- _Provided material_

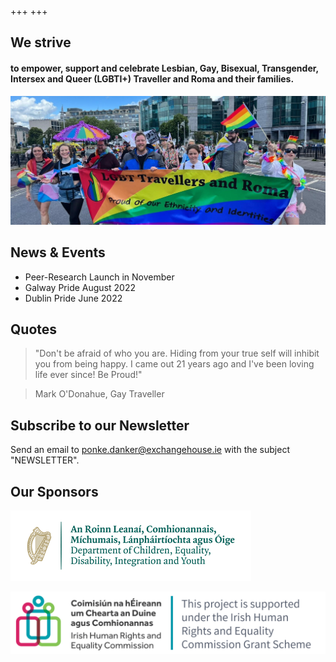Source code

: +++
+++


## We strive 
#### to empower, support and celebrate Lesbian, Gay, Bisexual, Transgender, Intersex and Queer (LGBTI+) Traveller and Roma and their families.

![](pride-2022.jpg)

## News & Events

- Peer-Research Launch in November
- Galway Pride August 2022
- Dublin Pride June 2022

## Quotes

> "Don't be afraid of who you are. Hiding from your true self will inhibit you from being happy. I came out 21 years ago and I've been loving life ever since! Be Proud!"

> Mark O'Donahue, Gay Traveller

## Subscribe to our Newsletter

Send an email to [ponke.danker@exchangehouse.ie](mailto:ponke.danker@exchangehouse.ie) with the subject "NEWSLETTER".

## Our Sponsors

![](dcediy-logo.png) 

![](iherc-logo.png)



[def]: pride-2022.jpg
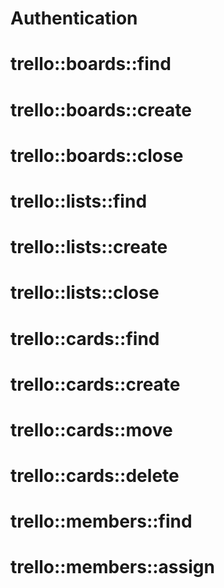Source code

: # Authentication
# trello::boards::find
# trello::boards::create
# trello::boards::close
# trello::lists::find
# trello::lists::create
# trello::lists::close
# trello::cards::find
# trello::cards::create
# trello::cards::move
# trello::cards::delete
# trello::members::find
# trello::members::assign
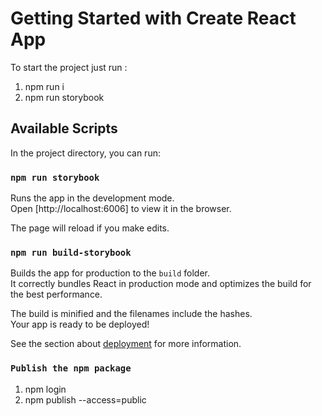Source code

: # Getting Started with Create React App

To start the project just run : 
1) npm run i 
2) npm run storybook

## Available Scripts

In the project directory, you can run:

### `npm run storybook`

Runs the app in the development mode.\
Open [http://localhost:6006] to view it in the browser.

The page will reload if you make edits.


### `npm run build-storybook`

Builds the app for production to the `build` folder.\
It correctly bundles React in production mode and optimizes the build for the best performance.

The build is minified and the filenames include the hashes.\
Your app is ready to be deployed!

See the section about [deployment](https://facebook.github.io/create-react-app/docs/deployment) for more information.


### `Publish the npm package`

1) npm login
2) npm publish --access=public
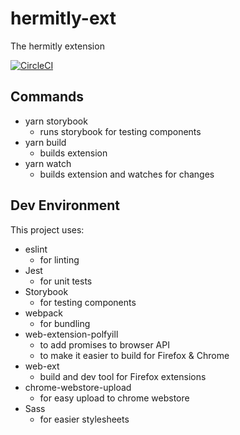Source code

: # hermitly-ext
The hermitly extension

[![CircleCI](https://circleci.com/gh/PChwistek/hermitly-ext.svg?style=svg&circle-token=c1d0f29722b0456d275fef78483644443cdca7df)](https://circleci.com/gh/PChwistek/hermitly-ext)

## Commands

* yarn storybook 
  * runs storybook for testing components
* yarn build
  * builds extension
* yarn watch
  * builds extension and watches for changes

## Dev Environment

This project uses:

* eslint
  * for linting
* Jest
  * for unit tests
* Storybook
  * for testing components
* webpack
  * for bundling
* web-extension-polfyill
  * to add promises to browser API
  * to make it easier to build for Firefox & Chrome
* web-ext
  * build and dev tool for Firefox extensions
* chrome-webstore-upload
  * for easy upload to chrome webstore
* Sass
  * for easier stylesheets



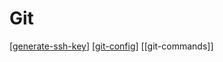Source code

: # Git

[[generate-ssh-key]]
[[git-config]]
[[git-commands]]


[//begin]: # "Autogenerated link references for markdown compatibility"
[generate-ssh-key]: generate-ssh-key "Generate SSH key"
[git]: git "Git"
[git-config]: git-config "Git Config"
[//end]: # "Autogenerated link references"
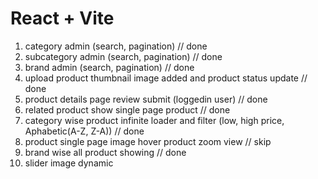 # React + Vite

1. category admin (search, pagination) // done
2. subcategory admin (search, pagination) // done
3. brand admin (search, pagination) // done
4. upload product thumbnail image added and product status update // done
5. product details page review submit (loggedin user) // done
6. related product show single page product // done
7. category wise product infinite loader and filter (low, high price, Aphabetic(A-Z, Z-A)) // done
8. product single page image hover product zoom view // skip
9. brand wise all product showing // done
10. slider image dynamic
...
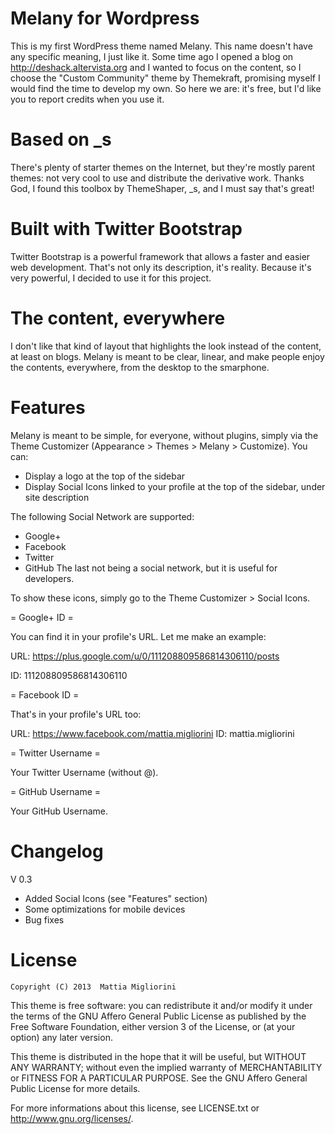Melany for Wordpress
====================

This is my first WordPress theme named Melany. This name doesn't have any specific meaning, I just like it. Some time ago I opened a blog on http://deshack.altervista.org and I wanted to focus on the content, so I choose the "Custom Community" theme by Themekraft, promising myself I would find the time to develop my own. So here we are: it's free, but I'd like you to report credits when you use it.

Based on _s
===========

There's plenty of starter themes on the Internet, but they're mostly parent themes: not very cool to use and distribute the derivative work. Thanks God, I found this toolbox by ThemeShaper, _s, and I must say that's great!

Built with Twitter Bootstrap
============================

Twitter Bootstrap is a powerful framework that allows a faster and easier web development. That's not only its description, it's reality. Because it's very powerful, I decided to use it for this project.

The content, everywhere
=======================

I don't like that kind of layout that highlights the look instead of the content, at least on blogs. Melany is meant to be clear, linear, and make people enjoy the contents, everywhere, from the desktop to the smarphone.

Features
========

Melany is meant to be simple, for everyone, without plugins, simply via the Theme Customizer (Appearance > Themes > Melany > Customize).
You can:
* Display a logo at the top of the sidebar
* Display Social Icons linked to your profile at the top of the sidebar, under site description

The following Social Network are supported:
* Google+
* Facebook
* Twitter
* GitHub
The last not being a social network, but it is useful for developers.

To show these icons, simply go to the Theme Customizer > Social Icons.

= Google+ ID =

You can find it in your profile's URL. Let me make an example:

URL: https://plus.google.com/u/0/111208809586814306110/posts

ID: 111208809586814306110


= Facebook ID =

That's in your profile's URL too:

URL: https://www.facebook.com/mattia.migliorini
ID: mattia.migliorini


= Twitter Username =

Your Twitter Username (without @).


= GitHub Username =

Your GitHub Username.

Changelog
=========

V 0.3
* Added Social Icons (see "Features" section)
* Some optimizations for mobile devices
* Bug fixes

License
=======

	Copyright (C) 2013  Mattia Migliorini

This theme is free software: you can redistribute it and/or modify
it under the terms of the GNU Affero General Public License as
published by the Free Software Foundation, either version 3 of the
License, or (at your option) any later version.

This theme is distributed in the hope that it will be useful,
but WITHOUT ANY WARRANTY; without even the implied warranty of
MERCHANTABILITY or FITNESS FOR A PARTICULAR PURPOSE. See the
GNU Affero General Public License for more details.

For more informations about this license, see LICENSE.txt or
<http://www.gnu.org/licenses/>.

- _Aim of the exercise_
Return each line from the entries above that includes "admin".

- _Task result_
1. category admin (search, pagination) // done
2. subcategory admin (search, pagination) // done
3. brand admin (search, pagination) // done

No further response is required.